Die Katholische Arbeiter-Internationale, formal zwar niemals aufgelöst, wurde von 1933 bis 1945 in Deutschland und den besetzten Gebieten in ihrem Wirken auf das schwerste behindert und auf den rein religiösen Sektor eingeengt. Ihre Arbeit wurde jedoch nicht vollkommen eingestellt, und wie sehr sie den herrschenden Machthabern ein Dorn im Auge war, beweist die Tatsache, daß noch im Frühjahr 1945 zwei ihrer besten Führer, Nikolaus Groß und Bernhard Letterhaus, zu Blutzeugen ihrer Bewegung wurden.

Mit Kriegsende begann das Sammeln der in den Wirren verstreuten Herde. Und die noch lebten, kamen alle wieder zusammen und bauten in mühseliger harter Arbeit wieder Tausende von Gruppen auf.

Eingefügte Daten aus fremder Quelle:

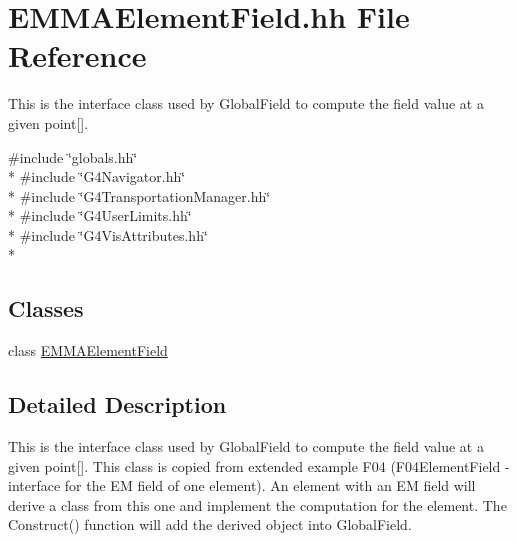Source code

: \hypertarget{EMMAElementField_8hh}{\section{E\-M\-M\-A\-Element\-Field.\-hh File Reference}
\label{EMMAElementField_8hh}
}


This is the interface class used by Global\-Field to compute the field value at a given point\mbox{[}\mbox{]}.  


{\ttfamily \#include \char`\"{}globals.\-hh\char`\"{}}\\*
{\ttfamily \#include \char`\"{}G4\-Navigator.\-hh\char`\"{}}\\*
{\ttfamily \#include \char`\"{}G4\-Transportation\-Manager.\-hh\char`\"{}}\\*
{\ttfamily \#include \char`\"{}G4\-User\-Limits.\-hh\char`\"{}}\\*
{\ttfamily \#include \char`\"{}G4\-Vis\-Attributes.\-hh\char`\"{}}\\*
\subsection*{Classes}
\begin{DoxyCompactItemize}
\item 
class \hyperlink{classEMMAElementField}{E\-M\-M\-A\-Element\-Field}
\end{DoxyCompactItemize}


\subsection{Detailed Description}
This is the interface class used by Global\-Field to compute the field value at a given point\mbox{[}\mbox{]}. This class is copied from extended example F04 (F04\-Element\-Field -\/ interface for the E\-M field of one element). An element with an E\-M field will derive a class from this one and implement the computation for the element. The Construct() function will add the derived object into Global\-Field. 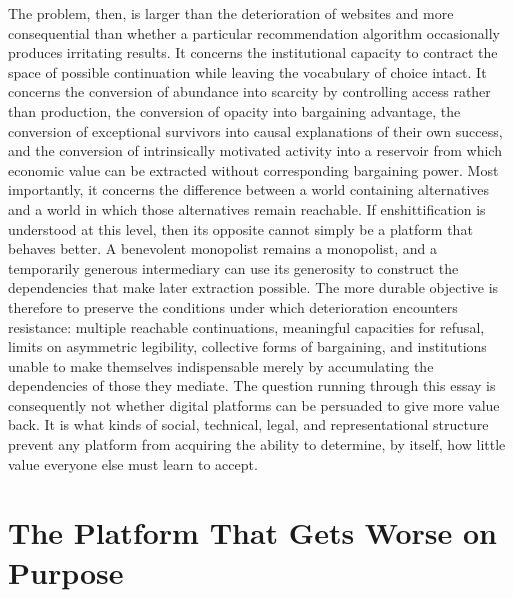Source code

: \documentclass[11pt]{article}
\begin{document}
The problem, then, is larger than the deterioration of websites and more consequential than whether a particular recommendation algorithm occasionally produces irritating results. It concerns the institutional capacity to contract the space of possible continuation while leaving the vocabulary of choice intact. It concerns the conversion of abundance into scarcity by controlling access rather than production, the conversion of opacity into bargaining advantage, the conversion of exceptional survivors into causal explanations of their own success, and the conversion of intrinsically motivated activity into a reservoir from which economic value can be extracted without corresponding bargaining power. Most importantly, it concerns the difference between a world containing alternatives and a world in which those alternatives remain reachable. If enshittification is understood at this level, then its opposite cannot simply be a platform that behaves better. A benevolent monopolist remains a monopolist, and a temporarily generous intermediary can use its generosity to construct the dependencies that make later extraction possible. The more durable objective is therefore to preserve the conditions under which deterioration encounters resistance: multiple reachable continuations, meaningful capacities for refusal, limits on asymmetric legibility, collective forms of bargaining, and institutions unable to make themselves indispensable merely by accumulating the dependencies of those they mediate. The question running through this essay is consequently not whether digital platforms can be persuaded to give more value back. It is what kinds of social, technical, legal, and representational structure prevent any platform from acquiring the ability to determine, by itself, how little value everyone else must learn to accept.

\section{The Platform That Gets Worse on Purpose}
\end{document}
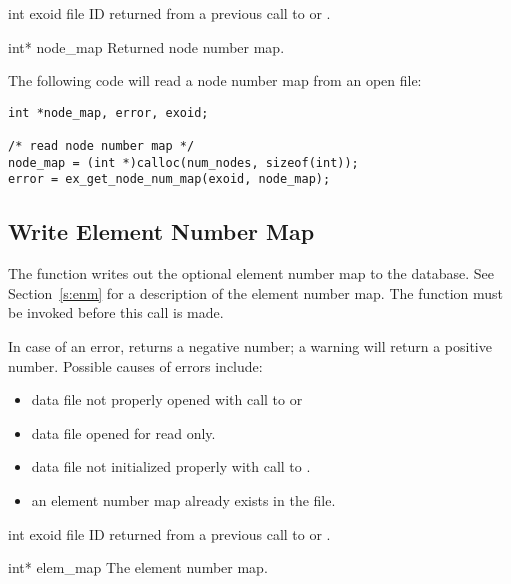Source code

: \begin{parameters}
\item[{int exoid \R{}}]
\exo{} file ID returned from a previous call to  or
.

\item[{int* node_map \W{}}]
Returned node number map.
\end{parameters}

The following code will read a node number map from an open
\exo{} file:

\begin{lstlisting}
int *node_map, error, exoid;

/* read node number map */
node_map = (int *)calloc(num_nodes, sizeof(int));
error = ex_get_node_num_map(exoid, node_map);
\end{lstlisting}

\subsection{Write Element Number Map}

The function  writes out the optional
element number map to the database. See Section~\ref{s:enm} for a
description of the element number map. The function
 must be invoked before this call is made.

In case of an error,  returns a
negative number; a warning will return a positive number. Possible
causes of errors include:

\begin{itemize}

 \item data file not properly opened with call to 
 or 

 \item data file opened for read only.

 \item data file not initialized properly with call to
 .

 \item an element number map already exists in the file.
\end{itemize}




\begin{parameters}
\item[{int exoid \R{}}]
\exo{} file ID returned from a previous call to  or
.

\item[{int* elem_map \R{}}]
The element number map.
\end{parameters}


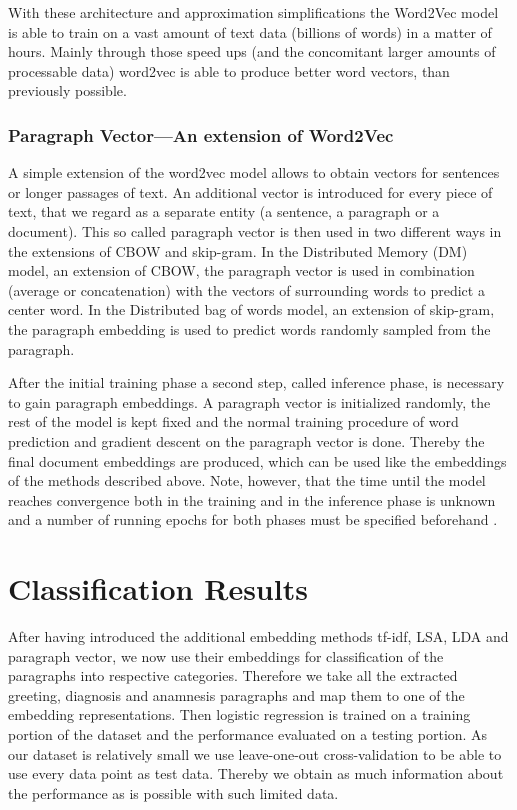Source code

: With these architecture and approximation simplifications the Word2Vec
model is able to train on a vast amount of text data (billions of
words) in a matter of hours. Mainly through those speed ups (and the concomitant larger amounts of processable data) word2vec is able to produce better word vectors, than previously possible.

\subsubsection*{Paragraph Vector---An extension of Word2Vec}

A simple extension of the word2vec model allows to obtain vectors
for sentences or longer passages of text. An additional vector is
introduced for every piece of text, that we regard as a separate entity
(a sentence, a paragraph or a document). This so called paragraph
vector is then used in two different ways in the extensions of CBOW
and skip-gram. In the Distributed Memory (DM) model, an extension
of CBOW, the paragraph vector is used in combination (average or concatenation)
with the vectors of surrounding words to predict a center word. In
the Distributed bag of words model, an extension of skip-gram, the
paragraph embedding is used to predict words randomly sampled from
the paragraph.

After the initial training phase a second step, called inference phase, is necessary to gain paragraph embeddings. A paragraph vector is initialized randomly, the rest of the model is kept fixed and the normal training procedure of word prediction and gradient descent on the paragraph vector is done. Thereby the final document embeddings are produced, which can be used like the embeddings of the methods described above. Note, however, that the time until the model reaches convergence both in the training and in the inference phase is unknown and a number of running epochs for both phases must be specified beforehand \citep{Le2014}.





\section*{Classification Results}

After having introduced the additional embedding methods tf-idf, LSA, LDA and paragraph vector, we now use their embeddings for classification of the paragraphs into respective categories. Therefore we take all the extracted greeting, diagnosis and anamnesis paragraphs and map them to one of the embedding representations. Then logistic regression is trained on a training portion of the dataset and the performance evaluated on a testing portion. As our dataset is relatively small we use leave-one-out cross-validation to be able to use every data point as test data. Thereby we obtain as much information about the performance as is possible with such limited data.

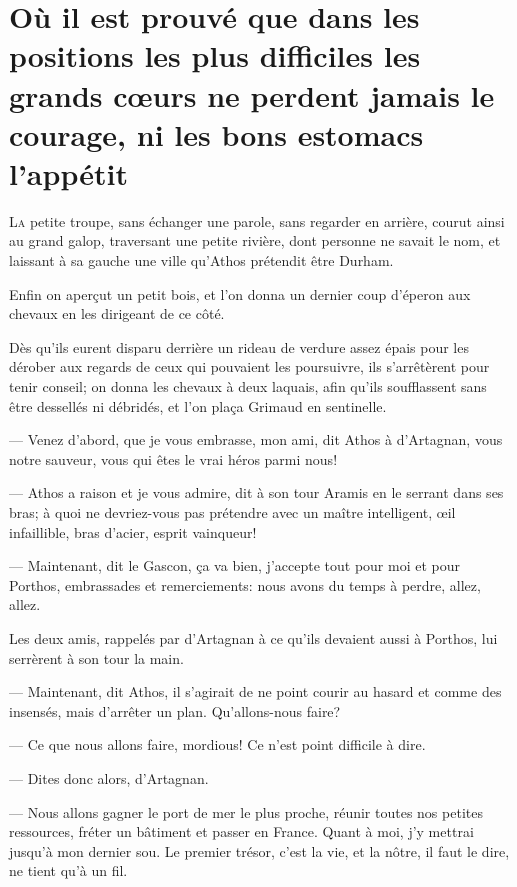 \chapter[Les grands cœurs ne perdent jamais le courage]{Où il est prouvé que dans les positions les plus difficiles les grands cœurs ne perdent jamais le courage, ni les bons estomacs l'appétit}

\lettrine{L}{a} petite troupe, sans échanger une parole, sans regarder en arrière, courut ainsi au grand galop, traversant une petite rivière, dont personne ne savait le nom, et laissant à sa gauche une ville qu'Athos prétendit être Durham.

\zz
Enfin on aperçut un petit bois, et l'on donna un dernier coup d'éperon aux chevaux en les dirigeant de ce côté.

Dès qu'ils eurent disparu derrière un rideau de verdure assez épais pour les dérober aux regards de ceux qui pouvaient les poursuivre, ils s'arrêtèrent pour tenir conseil; on donna les chevaux à deux laquais, afin qu'ils soufflassent sans être dessellés ni débridés, et l'on plaça Grimaud en sentinelle.

— Venez d'abord, que je vous embrasse, mon ami, dit Athos à d'Artagnan, vous notre sauveur, vous qui êtes le vrai héros parmi nous!

— Athos a raison et je vous admire, dit à son tour Aramis en le serrant dans ses bras; à quoi ne devriez-vous pas prétendre avec un maître intelligent, œil infaillible, bras d'acier, esprit vainqueur!

— Maintenant, dit le Gascon, ça va bien, j'accepte tout pour moi et pour Porthos, embrassades et remerciements: nous avons du temps à perdre, allez, allez.

Les deux amis, rappelés par d'Artagnan à ce qu'ils devaient aussi à Porthos, lui serrèrent à son tour la main.

— Maintenant, dit Athos, il s'agirait de ne point courir au hasard et comme des insensés, mais d'arrêter un plan. Qu'allons-nous faire?

— Ce que nous allons faire, mordious! Ce n'est point difficile à dire.

— Dites donc alors, d'Artagnan.

— Nous allons gagner le port de mer le plus proche, réunir toutes nos petites ressources, fréter un bâtiment et passer en France. Quant à moi, j'y mettrai jusqu'à mon dernier sou. Le premier trésor, c'est la vie, et la nôtre, il faut le dire, ne tient qu'à un fil.

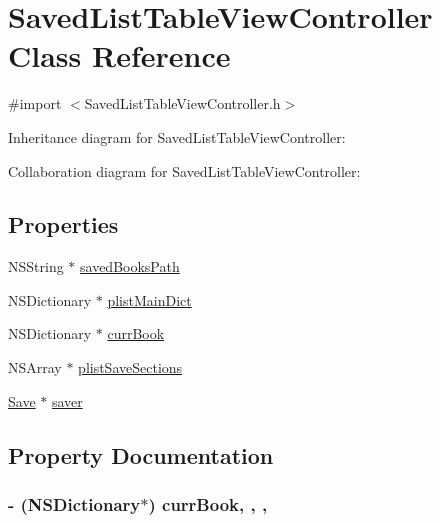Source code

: \hypertarget{interface_saved_list_table_view_controller}{}\section{Saved\+List\+Table\+View\+Controller Class Reference}
\label{interface_saved_list_table_view_controller}


{\ttfamily \#import $<$Saved\+List\+Table\+View\+Controller.\+h$>$}



Inheritance diagram for Saved\+List\+Table\+View\+Controller\+:


Collaboration diagram for Saved\+List\+Table\+View\+Controller\+:
\subsection*{Properties}
\begin{DoxyCompactItemize}
\item 
N\+S\+String $\ast$ \hyperlink{interface_saved_list_table_view_controller_a09a8915cb1823999764e52dfa661234c}{saved\+Books\+Path}
\item 
N\+S\+Dictionary $\ast$ \hyperlink{interface_saved_list_table_view_controller_a690c66541215851f8153757315f92dc6}{plist\+Main\+Dict}
\item 
N\+S\+Dictionary $\ast$ \hyperlink{interface_saved_list_table_view_controller_a9267936e6cbedae16a93f64b2f37912a}{curr\+Book}
\item 
N\+S\+Array $\ast$ \hyperlink{interface_saved_list_table_view_controller_a15911e64ef5023fe4f278081bcb5c7db}{plist\+Save\+Sections}
\item 
\hyperlink{interface_save}{Save} $\ast$ \hyperlink{interface_saved_list_table_view_controller_a666694532f2b5c88a4a74a7c4fff5fe2}{saver}
\end{DoxyCompactItemize}


\subsection{Property Documentation}
\hypertarget{interface_saved_list_table_view_controller_a9267936e6cbedae16a93f64b2f37912a}{}
\subsubsection[{curr\+Book}]{\setlength{\rightskip}{0pt plus 5cm}-\/ (N\+S\+Dictionary$\ast$) curr\+Book\hspace{0.3cm}{\ttfamily [read]}, {\ttfamily [write]}, {\ttfamily [nonatomic]}, {\ttfamily [strong]}}\label{interface_saved_list_table_view_controller_a9267936e6cbedae16a93f64b2f37912a}
\hypertarget{interface_saved_list_table_view_controller_a690c66541215851f8153757315f92dc6}{}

Eine Bewegung ist nur imstande, sich zu behaupten, wenn sie ein Anliegen hat, das die Menschen wirklich bewegt. Deshalb folgten der Periode des Sammeins die öffentlichen Forderungen des KAB zur gesellschaftlichen und wirtschaftlichen Neuordnung am deutschen Katholikentag Bochum 1950. Eine mißglückte Formulierung des Themas Mitbestimmung — Miteigentum drohte alle geleistete wissenschaftliche Vorarbeit zu zerschlagen, konnte aber klargestellt werden.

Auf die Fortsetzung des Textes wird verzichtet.